- **Information given**:
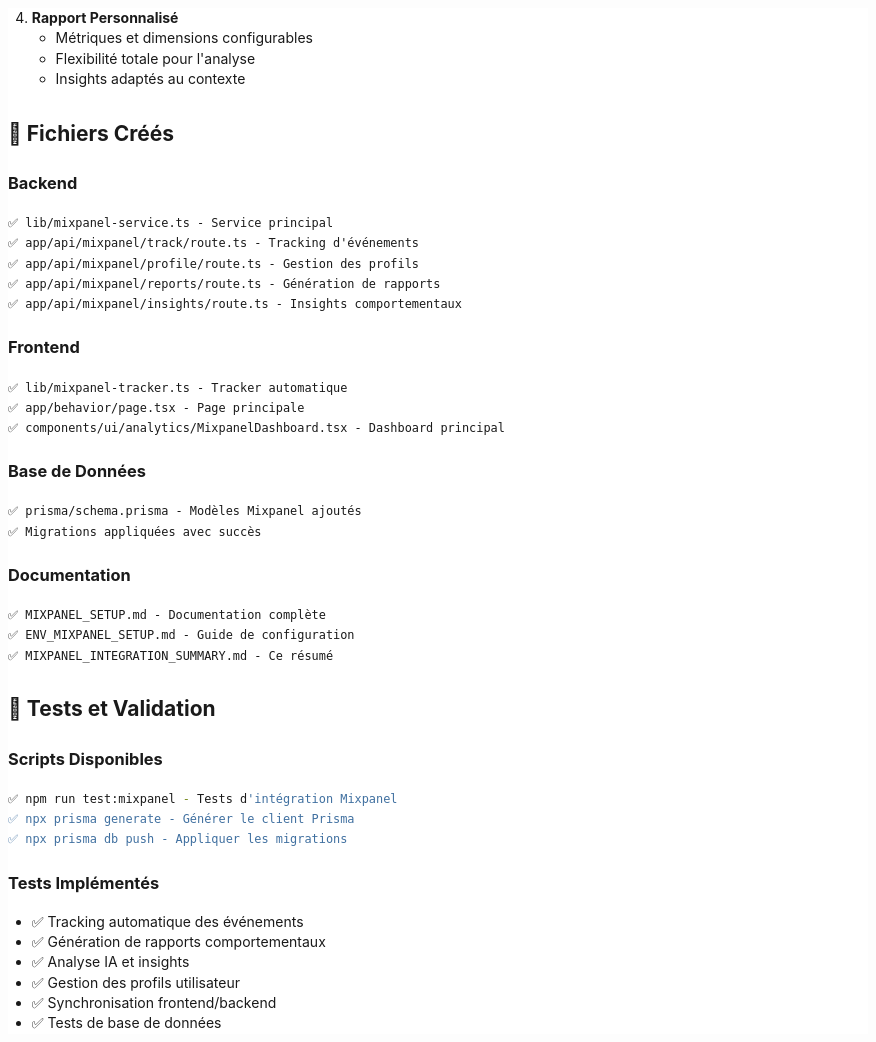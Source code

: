 4. **Rapport Personnalisé**
   - Métriques et dimensions configurables
   - Flexibilité totale pour l'analyse
   - Insights adaptés au contexte

## 📁 Fichiers Créés

### Backend
```
✅ lib/mixpanel-service.ts - Service principal
✅ app/api/mixpanel/track/route.ts - Tracking d'événements
✅ app/api/mixpanel/profile/route.ts - Gestion des profils
✅ app/api/mixpanel/reports/route.ts - Génération de rapports
✅ app/api/mixpanel/insights/route.ts - Insights comportementaux
```

### Frontend
```
✅ lib/mixpanel-tracker.ts - Tracker automatique
✅ app/behavior/page.tsx - Page principale
✅ components/ui/analytics/MixpanelDashboard.tsx - Dashboard principal
```

### Base de Données
```
✅ prisma/schema.prisma - Modèles Mixpanel ajoutés
✅ Migrations appliquées avec succès
```

### Documentation
```
✅ MIXPANEL_SETUP.md - Documentation complète
✅ ENV_MIXPANEL_SETUP.md - Guide de configuration
✅ MIXPANEL_INTEGRATION_SUMMARY.md - Ce résumé
```

## 🧪 Tests et Validation

### Scripts Disponibles
```bash
✅ npm run test:mixpanel - Tests d'intégration Mixpanel
✅ npx prisma generate - Générer le client Prisma
✅ npx prisma db push - Appliquer les migrations
```

### Tests Implémentés
- ✅ Tracking automatique des événements
- ✅ Génération de rapports comportementaux
- ✅ Analyse IA et insights
- ✅ Gestion des profils utilisateur
- ✅ Synchronisation frontend/backend
- ✅ Tests de base de données
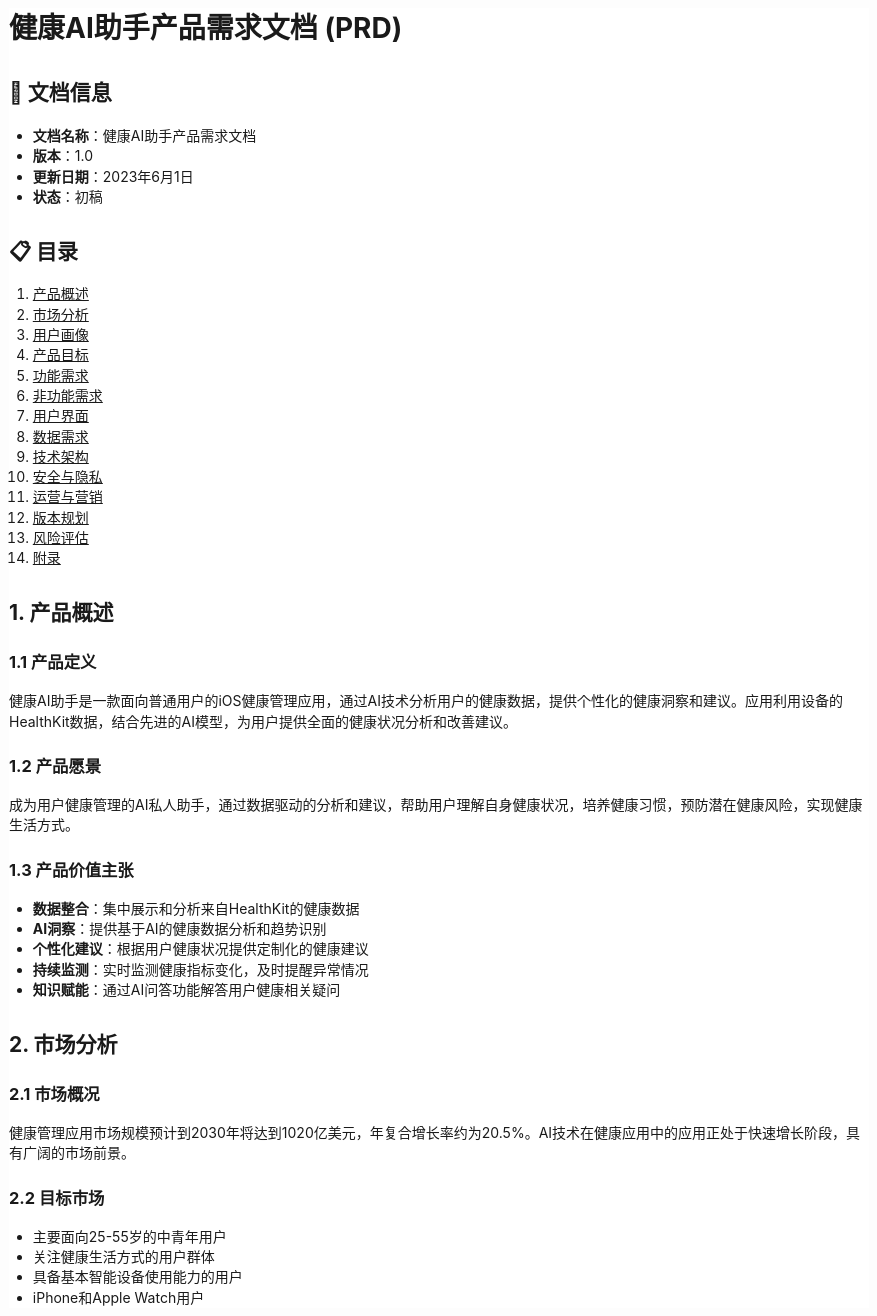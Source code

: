 # 健康AI助手产品需求文档 (PRD)

## 📑 文档信息
- **文档名称**：健康AI助手产品需求文档
- **版本**：1.0
- **更新日期**：2023年6月1日
- **状态**：初稿

## 📋 目录
1. [产品概述](#1-产品概述)
2. [市场分析](#2-市场分析)
3. [用户画像](#3-用户画像)
4. [产品目标](#4-产品目标)
5. [功能需求](#5-功能需求)
6. [非功能需求](#6-非功能需求)
7. [用户界面](#7-用户界面)
8. [数据需求](#8-数据需求)
9. [技术架构](#9-技术架构)
10. [安全与隐私](#10-安全与隐私)
11. [运营与营销](#11-运营与营销)
12. [版本规划](#12-版本规划)
13. [风险评估](#13-风险评估)
14. [附录](#14-附录)

## 1. 产品概述

### 1.1 产品定义
健康AI助手是一款面向普通用户的iOS健康管理应用，通过AI技术分析用户的健康数据，提供个性化的健康洞察和建议。应用利用设备的HealthKit数据，结合先进的AI模型，为用户提供全面的健康状况分析和改善建议。

### 1.2 产品愿景
成为用户健康管理的AI私人助手，通过数据驱动的分析和建议，帮助用户理解自身健康状况，培养健康习惯，预防潜在健康风险，实现健康生活方式。

### 1.3 产品价值主张
- **数据整合**：集中展示和分析来自HealthKit的健康数据
- **AI洞察**：提供基于AI的健康数据分析和趋势识别
- **个性化建议**：根据用户健康状况提供定制化的健康建议
- **持续监测**：实时监测健康指标变化，及时提醒异常情况
- **知识赋能**：通过AI问答功能解答用户健康相关疑问

## 2. 市场分析

### 2.1 市场概况
健康管理应用市场规模预计到2030年将达到1020亿美元，年复合增长率约为20.5%。AI技术在健康应用中的应用正处于快速增长阶段，具有广阔的市场前景。

### 2.2 目标市场
- 主要面向25-55岁的中青年用户
- 关注健康生活方式的用户群体
- 具备基本智能设备使用能力的用户
- iPhone和Apple Watch用户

- **Work item**:
Within the data above, how many lines include the string "rapports"? Only the number is required.

- **Task result**:
2